The Open Internet for Democracy Initiative (OIDI) announced the selection of the first cohort of open internet advocates for the Open Internet for Democracy Leaders Program. The six outstanding leaders (see their profiles below) were chosen from nearly two hundred applicants, and represent a diverse group of global advocates from local civic, media, and private sector organizations that are passionate about protecting and promoting an open internet.
Democracy has always required the free flow of ideas. In the modern age, this means an open internet where all citizens can express their opinions, and share and debate ideas. Access to an open internet is necessary to strengthen democratic engagement and governance, enable equal participation in the market economy and promote social accountability. The Open Internet Leaders program seeks to amplify local voices working on behalf of these goals, and contribute resources that support the wider digital rights community.
OIDI is a collaborative effort between the Center for International Private Enterprise (CIPE), the National Democratic Institute (NDI), and the Center for International Media Assistance (CIMA). The initiative supports open internet advocates who are organizing for change in their countries, while connecting them with new allies around the world.
Each “Open Internet Leader” will implement a local advocacy project in their community, as well as contribute blogs or articles to the OIDI website that highlight local or regional threats to an open internet. Additionally, the leaders will convene in Washington, DC to create the Open Internet for Democracy Playbook, which will serve as a companion guide to the Democratic Principles for an Open Internet.
Meet the 2018 Open Internet for Democracy Leaders:
Iness ben Guirat received her engineering degree in 2017 at the National Institute of Applied Science and Technology (INSAT), within the Mathematics-Informatics Department. She is an alumna of the Thomas Jefferson Program, sponsored by the U.S. Department of State’s Bureau of Educational and Cultural Affairs (ECA). Her background spans a diverse range of disciplines: programming, web design, cryptography, and project management. Her passion about issues related to Open Internet has led her to become a member of iGmena, Internet Governance in the MENA region, and to conduct research in cryptography to master the technical side of these issues.

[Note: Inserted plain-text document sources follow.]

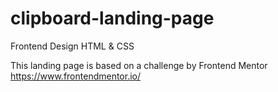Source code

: # clipboard-landing-page
Frontend Design HTML &amp; CSS

This landing page is based on a challenge by Frontend Mentor https://www.frontendmentor.io/
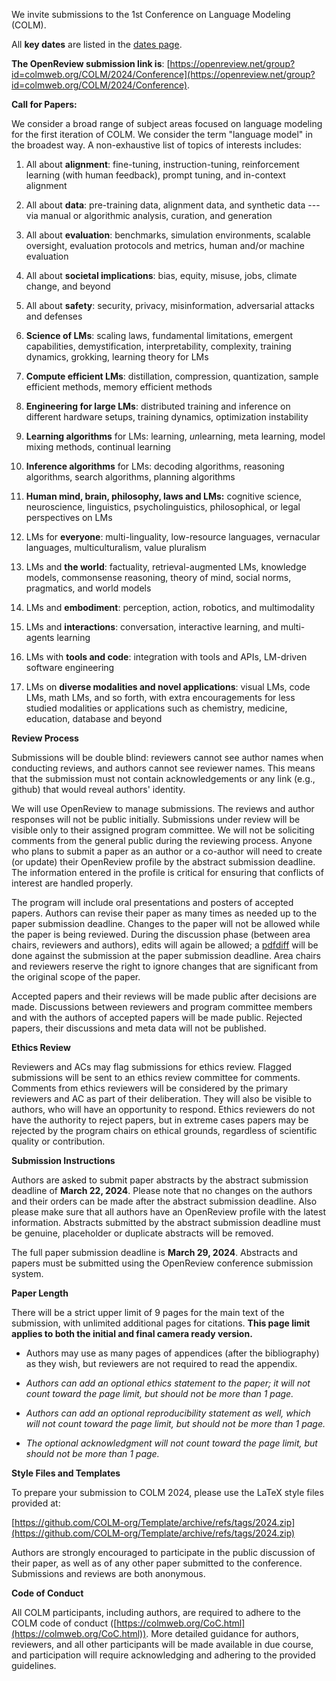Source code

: We invite submissions to the 1st Conference on Language Modeling (COLM).

All **key dates** are listed in the [dates page](/dates.html).

**The OpenReview submission link is**: [https://openreview.net/group?id=colmweb.org/COLM/2024/Conference](https://openreview.net/group?id=colmweb.org/COLM/2024/Conference).

**Call for Papers:**

We consider a broad range of subject areas focused on language modeling
for the first iteration of COLM. We consider the term "language model"
in the broadest way. A non-exhaustive list of topics of interests
includes:

1.  All about **alignment**: fine-tuning, instruction-tuning, reinforcement learning (with human feedback), prompt tuning, and in-context alignment

2.  All about **data**: pre-training data, alignment data, and synthetic data --- via manual or algorithmic analysis, curation, and generation

3.  All about **evaluation**: benchmarks, simulation environments, scalable oversight, evaluation protocols and metrics, human and/or machine evaluation

4.  All about **societal implications**: bias, equity, misuse, jobs, climate change, and beyond

5.  All about **safety**: security, privacy, misinformation, adversarial attacks and defenses

6.  **Science of LMs**: scaling laws, fundamental limitations, emergent capabilities, demystification, interpretability, complexity, training dynamics, grokking, learning theory for LMs

7.  **Compute efficient LMs**: distillation, compression, quantization, sample efficient methods, memory efficient methods

8.  **Engineering for large LMs**: distributed training and inference on different hardware setups, training dynamics, optimization instability

9.  **Learning algorithms** for LMs: learning, *un*learning, meta learning, model mixing methods, continual learning

10. **Inference algorithms** for LMs: decoding algorithms, reasoning algorithms, search algorithms, planning algorithms

11. **Human mind, brain, philosophy, laws and LMs:** cognitive science, neuroscience, linguistics, psycholinguistics, philosophical, or legal perspectives on LMs

12. LMs for **everyone**: multi-linguality, low-resource languages, vernacular languages, multiculturalism, value pluralism

13. LMs and **the world**: factuality, retrieval-augmented LMs, knowledge models, commonsense reasoning, theory of mind, social norms, pragmatics, and world models

14. LMs and **embodiment**: perception, action, robotics, and multimodality

15. LMs and **interactions**: conversation, interactive learning, and multi-agents learning

16. LMs with **tools and code**: integration with tools and APIs, LM-driven software engineering

17. LMs on **diverse modalities and novel applications**: visual LMs, code LMs, math LMs, and so forth, with extra encouragements for less studied modalities or applications such as chemistry, medicine, education, database and beyond

**Review Process**

Submissions will be double blind: reviewers cannot see author names when
conducting reviews, and authors cannot see reviewer names. This means
that the submission must not contain acknowledgements or any link (e.g.,
github) that would reveal authors' identity.

We will use OpenReview to manage submissions. The reviews and author
responses will not be public initially. Submissions under review will be
visible only to their assigned program committee. We will not be
soliciting comments from the general public during the reviewing
process. Anyone who plans to submit a paper as an author or a co-author
will need to create (or update) their OpenReview profile by the abstract
submission deadline. The information entered in the profile is critical
for ensuring that conflicts of interest are handled properly.

The program will include oral presentations and posters of accepted
papers. Authors can revise their paper as many times as needed up to the
paper submission deadline. Changes to the paper will not be allowed
while the paper is being reviewed. During the discussion phase (between
area chairs, reviewers and authors), edits will again be allowed; a
[pdfdiff](https://github.com/cascremers/pdfdiff) will be
done against the submission at the paper submission deadline. Area
chairs and reviewers reserve the right to ignore changes that are
significant from the original scope of the paper.

Accepted papers and their reviews will be made public after decisions
are made. Discussions between reviewers and program committee members
and with the authors of accepted papers will be made public. Rejected
papers, their discussions and meta data will not be published.

**Ethics Review**

Reviewers and ACs may flag submissions for ethics review. Flagged
submissions will be sent to an ethics review committee for comments.
Comments from ethics reviewers will be considered by the primary
reviewers and AC as part of their deliberation. They will also be
visible to authors, who will have an opportunity to respond. Ethics
reviewers do not have the authority to reject papers, but in extreme
cases papers may be rejected by the program chairs on ethical grounds,
regardless of scientific quality or contribution.

**Submission Instructions**

Authors are asked to submit paper abstracts by the abstract submission
deadline of **March 22, 2024**. Please note that no changes on the
authors and their orders can be made after the abstract submission
deadline. Also please make sure that all authors have an OpenReview
profile with the latest information. Abstracts submitted by the abstract
submission deadline must be genuine, placeholder or duplicate abstracts
will be removed.

The full paper submission deadline is **March 29, 2024**. Abstracts and
papers must be submitted using the OpenReview conference submission
system. 

**Paper Length**

There will be a strict upper limit of 9 pages for the main text of the
submission, with unlimited additional pages for citations. **This page
limit applies to both the initial and final camera ready version.**

-   Authors may use as many pages of appendices (after the bibliography) as they wish, but reviewers are not required to read the appendix.

-   *Authors can add an optional ethics statement to the paper; it will not count toward the page limit, but should not be more than 1 page.*

-   *Authors can add an optional reproducibility statement as well, which will not count toward the page limit, but should not be more than 1 page.*

-   *The optional acknowledgment will not count toward the page limit, but should not be more than 1 page.*

**Style Files and Templates**

To prepare your submission to COLM 2024, please use the LaTeX style
files provided at:

[https://github.com/COLM-org/Template/archive/refs/tags/2024.zip](https://github.com/COLM-org/Template/archive/refs/tags/2024.zip)

Authors are strongly encouraged to participate in the public discussion
of their paper, as well as of any other paper submitted to the
conference. Submissions and reviews are both anonymous.

**Code of Conduct**

All COLM participants, including authors, are required to adhere to the
COLM code of conduct
([https://colmweb.org/CoC.html](https://colmweb.org/CoC.html)).
More detailed guidance for authors, reviewers, and all other
participants will be made available in due course, and participation
will require acknowledging and adhering to the provided guidelines.
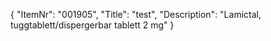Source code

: {
  "ItemNr": "001905",
  "Title": "test",
  "Description": "Lamictal, tuggtablett/dispergerbar tablett 2 mg"
}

Eduardo Carrillo is the project director at TEDIC, a Paraguayen NGO focused on developing open civic technology and defending digital rights. He is in charge of the Open Government chapter of the organization and participates in numerous working groups with government and civil society actors. Eduardo is interested in LGBTQI rights and exploring the possibilities that new technologies and the internet can bring. He is a researcher in matters of privacy and access to information, and holds a bachelor’s degree in international relations.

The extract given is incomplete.